Monographs Details: Thelypteris
Authority: Mickel, John T. & Beitel, Joseph M. 1988. Pteridophyte Flora of Oaxaca, Mexico. Mem. New York Bot. Gard. 46: 1-580.
Scientific Name:Thelypteris
Description:Genus Description - Terrestrial to rarely epipetric; rhizomes long-creeping to short-creeping to erect, dictyostelic; rhizome scales entire and usually ciliate on the margin and/or surface; stipes in cross section with two crescent-shaped vascular bundles at the base, these fusing distally; stipe, rachis, and costae adaxially sulcate, sulci not running continuously into axis of the next order; fronds simple to pinnate to usually pinnate-pinnatifid, to decompound (Old World groups); lamina, stipe, and/or rachis nearly always at least sparingly hairy, hairs acicular (unicellular or multicellular), hamate, or stellate; sori dorsal on the veins, occasionally submarginal, with or without reniform indusia; spores bilateral, monolete (tetrahedral and trilete in a few Old World species), with a usually prominent perispore; gametophytes cordate, usually glandular or hairy; x = 36, 35, 34, 33, 32, 31, 30, 29, 27.

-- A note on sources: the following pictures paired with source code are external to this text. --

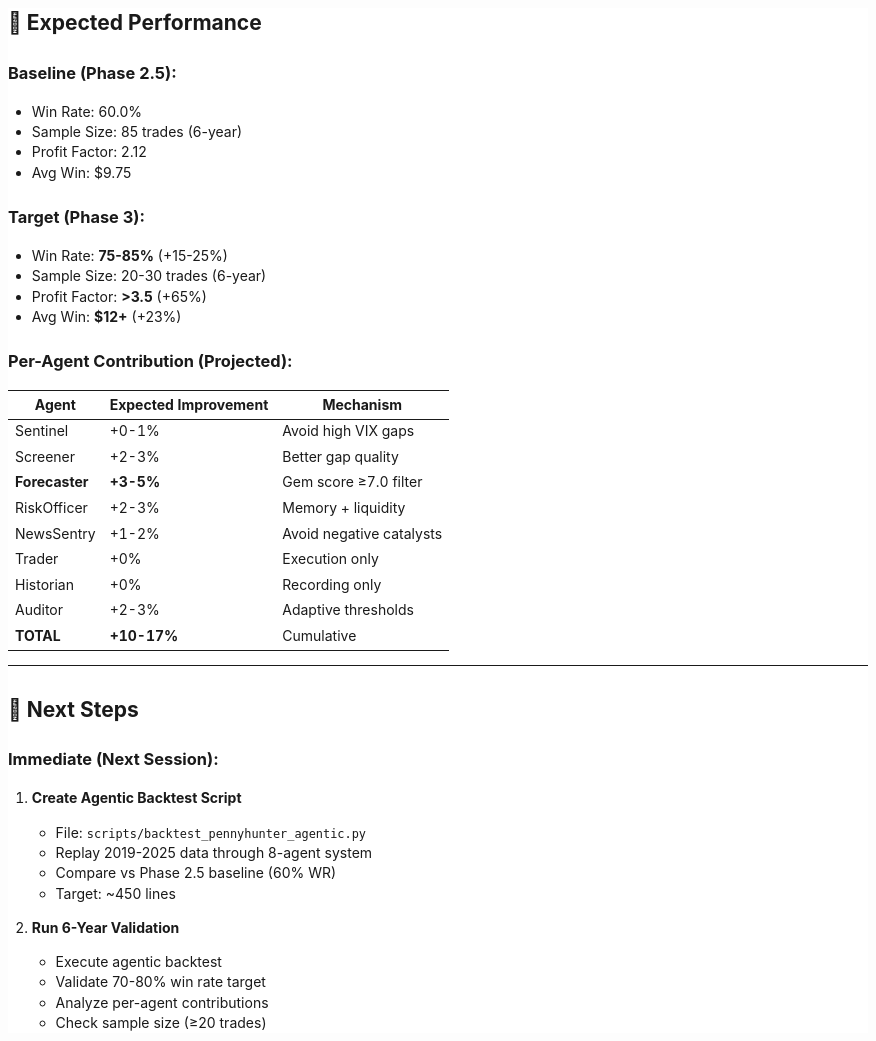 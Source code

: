 
## 🎯 **Expected Performance**

### **Baseline (Phase 2.5)**:
- Win Rate: 60.0%
- Sample Size: 85 trades (6-year)
- Profit Factor: 2.12
- Avg Win: $9.75

### **Target (Phase 3)**:
- Win Rate: **75-85%** (+15-25%)
- Sample Size: 20-30 trades (6-year)
- Profit Factor: **>3.5** (+65%)
- Avg Win: **$12+** (+23%)

### **Per-Agent Contribution** (Projected):

| Agent | Expected Improvement | Mechanism |
|-------|---------------------|-----------|
| Sentinel | +0-1% | Avoid high VIX gaps |
| Screener | +2-3% | Better gap quality |
| **Forecaster** | **+3-5%** | Gem score ≥7.0 filter |
| RiskOfficer | +2-3% | Memory + liquidity |
| NewsSentry | +1-2% | Avoid negative catalysts |
| Trader | +0% | Execution only |
| Historian | +0% | Recording only |
| Auditor | +2-3% | Adaptive thresholds |
| **TOTAL** | **+10-17%** | Cumulative |

---

## 🚀 **Next Steps**

### **Immediate (Next Session)**:

1. **Create Agentic Backtest Script**
   - File: `scripts/backtest_pennyhunter_agentic.py`
   - Replay 2019-2025 data through 8-agent system
   - Compare vs Phase 2.5 baseline (60% WR)
   - Target: ~450 lines

2. **Run 6-Year Validation**
   - Execute agentic backtest
   - Validate 70-80% win rate target
   - Analyze per-agent contributions
   - Check sample size (≥20 trades)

Discussion:Type: Thelypterispalustris Schott [=Acrostichum thelypteris Linnaeus]. Some authors adopt Thelypteris thelypteroides (Michaux) Holub as the name for this taxon, but R. Tryon and A. Tryon (Amer. Fern J. 63: 65-76. 1973) presented an argument against this. In its broadest sense, Thelypteris comprises nearly 1000 species, distributed pantropically but with a few species in temperate areas. There are perhaps 300 species in the neotropics. Distinguishing characters of Thelypteris include the stipe vasculature of two bundles (many bundles in dryopteroid ferns); acicular hairs on many parts of the frond; usually bilateral spores with a prominent perispore; and chromosome base numbers from 27 to 36 (x = 40, 41 in dryopteroids and athyrioids. Thelypteris sensu lato has been subdivided by some pteridologists into natural groups variously treated as genera, subgenera, or sections. Most of the New World groups can be well circumscribed using a combination of characters, and thus could stand as genera. For now, the interests of taxonomists and other biologists seem best served by adopting an inclusive genus with several subgenera. Those subgenera occurring in Oaxaca can be distinguished by the key following the references. References: Christensen, C. 1907. Revision of the American species of Dryopteris of the group of D. opposita. Kongel. Danske Vidensk. Selsk. Skr., Natur-vidensk. Afd. VII, 4: 247-336; Christensen, C. 1913. A monograph of the genus Dryopteris. Part I. The tropical American pinnatifid-bipinnatifid species. Kongel. Danske Vidensk. Selsk. Skr., Naturvidensk. Afd. VII, 10: 55-282; Maxon, W. R. & C. V. Morton. 1938. The American species of Dryopteris, subgenus Meniscium. Bull. Torrey Bot. Club 65: 347-376; Smith, A. R. 1971. Systematics of the neotropical species of Thelypteris section Cyclosorus. Univ. Calif. Publ. Bot. 59: 1-143; Smith, A. R. 1973. The Mexican species of Thelypteris subgenera Amauropelta and Goniopteris. Amer. Fern J. 63: 116-127; Smith, A. R. 1983. Polypodiaceae-Thelypteridoideae [Fam. 14(4)]. Flora of Ecuador 18: 1-148.